Selain itu, pada tahun 2006 laporan Komisi Kekayaan Intelektual, Inovasi dan Kesehatan Masyarakat - WHO juga menemukan bahwa tidak ada bukti jelas dari penerapan peraturan Organisasi Perdagangan Dunia (WTO) tentang pelaksanaan hak paten di negara-negara berkembang yang secara signifikan telah membantu meningkatkan upaya Penelitian & Pengembangan farmasi bagi penanganan penyakit-penyakit yang lazim di negara-negara berkembang.

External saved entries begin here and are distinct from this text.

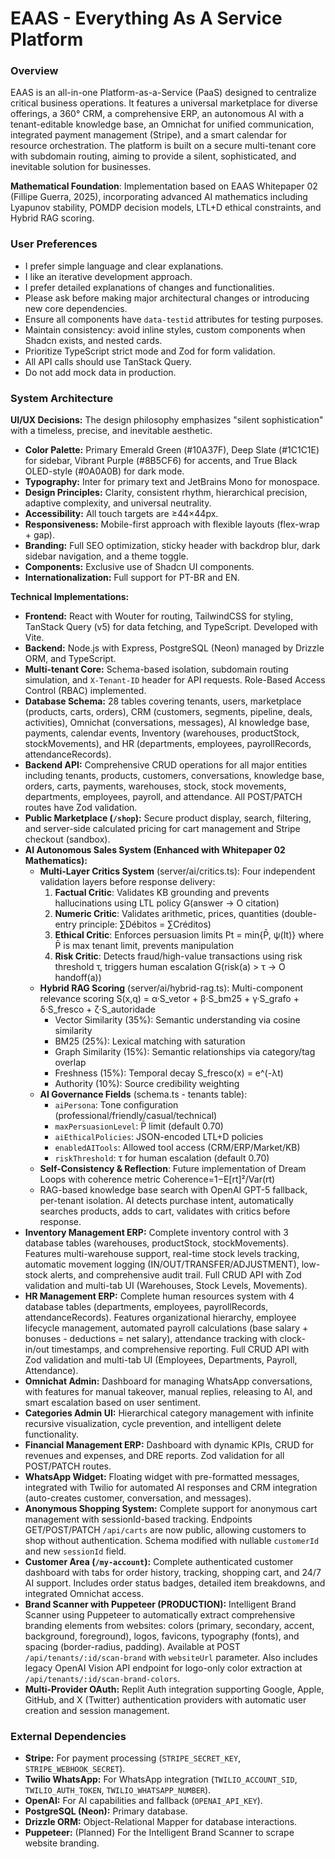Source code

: # EAAS - Everything As A Service Platform

### Overview
EAAS is an all-in-one Platform-as-a-Service (PaaS) designed to centralize critical business operations. It features a universal marketplace for diverse offerings, a 360° CRM, a comprehensive ERP, an autonomous AI with a tenant-editable knowledge base, an Omnichat for unified communication, integrated payment management (Stripe), and a smart calendar for resource orchestration. The platform is built on a secure multi-tenant core with subdomain routing, aiming to provide a silent, sophisticated, and inevitable solution for businesses.

**Mathematical Foundation**: Implementation based on EAAS Whitepaper 02 (Fillipe Guerra, 2025), incorporating advanced AI mathematics including Lyapunov stability, POMDP decision models, LTL+D ethical constraints, and Hybrid RAG scoring.

### User Preferences
- I prefer simple language and clear explanations.
- I like an iterative development approach.
- I prefer detailed explanations of changes and functionalities.
- Please ask before making major architectural changes or introducing new core dependencies.
- Ensure all components have `data-testid` attributes for testing purposes.
- Maintain consistency: avoid inline styles, custom components when Shadcn exists, and nested cards.
- Prioritize TypeScript strict mode and Zod for form validation.
- All API calls should use TanStack Query.
- Do not add mock data in production.

### System Architecture

**UI/UX Decisions:**
The design philosophy emphasizes "silent sophistication" with a timeless, precise, and inevitable aesthetic.
- **Color Palette:** Primary Emerald Green (#10A37F), Deep Slate (#1C1C1E) for sidebar, Vibrant Purple (#8B5CF6) for accents, and True Black OLED-style (#0A0A0B) for dark mode.
- **Typography:** Inter for primary text and JetBrains Mono for monospace.
- **Design Principles:** Clarity, consistent rhythm, hierarchical precision, adaptive complexity, and universal neutrality.
- **Accessibility:** All touch targets are ≥44×44px.
- **Responsiveness:** Mobile-first approach with flexible layouts (flex-wrap + gap).
- **Branding:** Full SEO optimization, sticky header with backdrop blur, dark sidebar navigation, and a theme toggle.
- **Components:** Exclusive use of Shadcn UI components.
- **Internationalization:** Full support for PT-BR and EN.

**Technical Implementations:**
- **Frontend:** React with Wouter for routing, TailwindCSS for styling, TanStack Query (v5) for data fetching, and TypeScript. Developed with Vite.
- **Backend:** Node.js with Express, PostgreSQL (Neon) managed by Drizzle ORM, and TypeScript.
- **Multi-tenant Core:** Schema-based isolation, subdomain routing simulation, and `X-Tenant-ID` header for API requests. Role-Based Access Control (RBAC) implemented.
- **Database Schema:** 28 tables covering tenants, users, marketplace (products, carts, orders), CRM (customers, segments, pipeline, deals, activities), Omnichat (conversations, messages), AI knowledge base, payments, calendar events, Inventory (warehouses, productStock, stockMovements), and HR (departments, employees, payrollRecords, attendanceRecords).
- **Backend API:** Comprehensive CRUD operations for all major entities including tenants, products, customers, conversations, knowledge base, orders, carts, payments, warehouses, stock, stock movements, departments, employees, payroll, and attendance. All POST/PATCH routes have Zod validation.
- **Public Marketplace (`/shop`):** Secure product display, search, filtering, and server-side calculated pricing for cart management and Stripe checkout (sandbox).
- **AI Autonomous Sales System (Enhanced with Whitepaper 02 Mathematics):**
  - **Multi-Layer Critics System** (server/ai/critics.ts): Four independent validation layers before response delivery:
    1. **Factual Critic**: Validates KB grounding and prevents hallucinations using LTL policy G(answer → O citation)
    2. **Numeric Critic**: Validates arithmetic, prices, quantities (double-entry principle: ∑Débitos = ∑Créditos)
    3. **Ethical Critic**: Enforces persuasion limits Pt = min{P̄, ψ(It)} where P̄ is max tenant limit, prevents manipulation
    4. **Risk Critic**: Detects fraud/high-value transactions using risk threshold τ, triggers human escalation G(risk(a) > τ → O handoff(a))
  - **Hybrid RAG Scoring** (server/ai/hybrid-rag.ts): Multi-component relevance scoring S(x,q) = α·S_vetor + β·S_bm25 + γ·S_grafo + δ·S_fresco + ζ·S_autoridade
    - Vector Similarity (35%): Semantic understanding via cosine similarity
    - BM25 (25%): Lexical matching with saturation
    - Graph Similarity (15%): Semantic relationships via category/tag overlap
    - Freshness (15%): Temporal decay S_fresco(x) = e^(-λt)
    - Authority (10%): Source credibility weighting
  - **AI Governance Fields** (schema.ts - tenants table):
    - `aiPersona`: Tone configuration (professional/friendly/casual/technical)
    - `maxPersuasionLevel`: P̄ limit (default 0.70)
    - `aiEthicalPolicies`: JSON-encoded LTL+D policies
    - `enabledAITools`: Allowed tool access (CRM/ERP/Market/KB)
    - `riskThreshold`: τ for human escalation (default 0.70)
  - **Self-Consistency & Reflection**: Future implementation of Dream Loops with coherence metric Coherence=1−E[rt]²/Var(rt)
  - RAG-based knowledge base search with OpenAI GPT-5 fallback, per-tenant isolation. AI detects purchase intent, automatically searches products, adds to cart, validates with critics before response.
- **Inventory Management ERP:** Complete inventory control with 3 database tables (warehouses, productStock, stockMovements). Features multi-warehouse support, real-time stock levels tracking, automatic movement logging (IN/OUT/TRANSFER/ADJUSTMENT), low-stock alerts, and comprehensive audit trail. Full CRUD API with Zod validation and multi-tab UI (Warehouses, Stock Levels, Movements).
- **HR Management ERP:** Complete human resources system with 4 database tables (departments, employees, payrollRecords, attendanceRecords). Features organizational hierarchy, employee lifecycle management, automated payroll calculations (base salary + bonuses - deductions = net salary), attendance tracking with clock-in/out timestamps, and comprehensive reporting. Full CRUD API with Zod validation and multi-tab UI (Employees, Departments, Payroll, Attendance).
- **Omnichat Admin:** Dashboard for managing WhatsApp conversations, with features for manual takeover, manual replies, releasing to AI, and smart escalation based on user sentiment.
- **Categories Admin UI:** Hierarchical category management with infinite recursive visualization, cycle prevention, and intelligent delete functionality.
- **Financial Management ERP:** Dashboard with dynamic KPIs, CRUD for revenues and expenses, and DRE reports. Zod validation for all POST/PATCH routes.
- **WhatsApp Widget:** Floating widget with pre-formatted messages, integrated with Twilio for automated AI responses and CRM integration (auto-creates customer, conversation, and messages).
- **Anonymous Shopping System:** Complete support for anonymous cart management with sessionId-based tracking. Endpoints GET/POST/PATCH `/api/carts` are now public, allowing customers to shop without authentication. Schema modified with nullable `customerId` and new `sessionId` field.
- **Customer Area (`/my-account`):** Complete authenticated customer dashboard with tabs for order history, tracking, shopping cart, and 24/7 AI support. Includes order status badges, detailed item breakdowns, and integrated Omnichat access.
- **Brand Scanner with Puppeteer (PRODUCTION):** Intelligent Brand Scanner using Puppeteer to automatically extract comprehensive branding elements from websites: colors (primary, secondary, accent, background, foreground), logos, favicons, typography (fonts), and spacing (border-radius, padding). Available at POST `/api/tenants/:id/scan-brand` with `websiteUrl` parameter. Also includes legacy OpenAI Vision API endpoint for logo-only color extraction at `/api/tenants/:id/scan-brand-colors`.
- **Multi-Provider OAuth:** Replit Auth integration supporting Google, Apple, GitHub, and X (Twitter) authentication providers with automatic user creation and session management.

### External Dependencies
- **Stripe:** For payment processing (`STRIPE_SECRET_KEY`, `STRIPE_WEBHOOK_SECRET`).
- **Twilio WhatsApp:** For WhatsApp integration (`TWILIO_ACCOUNT_SID`, `TWILIO_AUTH_TOKEN`, `TWILIO_WHATSAPP_NUMBER`).
- **OpenAI:** For AI capabilities and fallback (`OPENAI_API_KEY`).
- **PostgreSQL (Neon):** Primary database.
- **Drizzle ORM:** Object-Relational Mapper for database interactions.
- **Puppeteer:** (Planned) For the Intelligent Brand Scanner to scrape website branding.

Bukankah seharusnya perusahaan obat-obatan diberikan penghargaan melalui perlindungan hak paten atas investasi finansial mereka selama masa pengembangan obat?
MSF sepakat bahwa prose pengembangan obat-obatan membutuhkan modal keuangan yang besar. Harus ada pihak yang kudu menanggung modal/biaya ini.
Salah satu cara untuk mengembalikan modal tersebut adalah dengan penerapan sistem hak paten dan penetapan harga yang tinggi. Yang mendasari sistem hak paten adalah kesempatan untuk menikmati win-win solution: sang inventor mendapatkan keuntungan dengan menikmati hak monopoli, dan masyarakat luas menikmati akses terhadap hasil inovasi tersebut. Namun ketergantungan kita terhadap sistem hak paten ini memiliki dua kelemahan: - pertama, upaya inovasi (obat-obatan) saat ini gagal memenuhi kebutuhan para pasien di negara-negara berkembang. Kedua, sistem ini menyebabkan harga obat-obatan melambung tinggi terlalu mahal sehingga mayoritas masyarakat tidak mampu membelinya. Namun yang menyebabkan isu paten ini menjadi rumit adalah ketika sistem paten ini disalahgunakan, ketika sekelompok perusahaan besar menggunakan sistem paten mendaftarkan obat baru yang sebenarnya tidak baru sama sekali – mereka hanya melakukan sedikit modifikasi terhadap obat lama, dan bahkan tidak membawa khasiat teraputik yang berarti. Hal seperti inilah yang menyebabkan harga obat-obatan cenderung melambung dan tetap mahal dalam jangka waktu yang lama.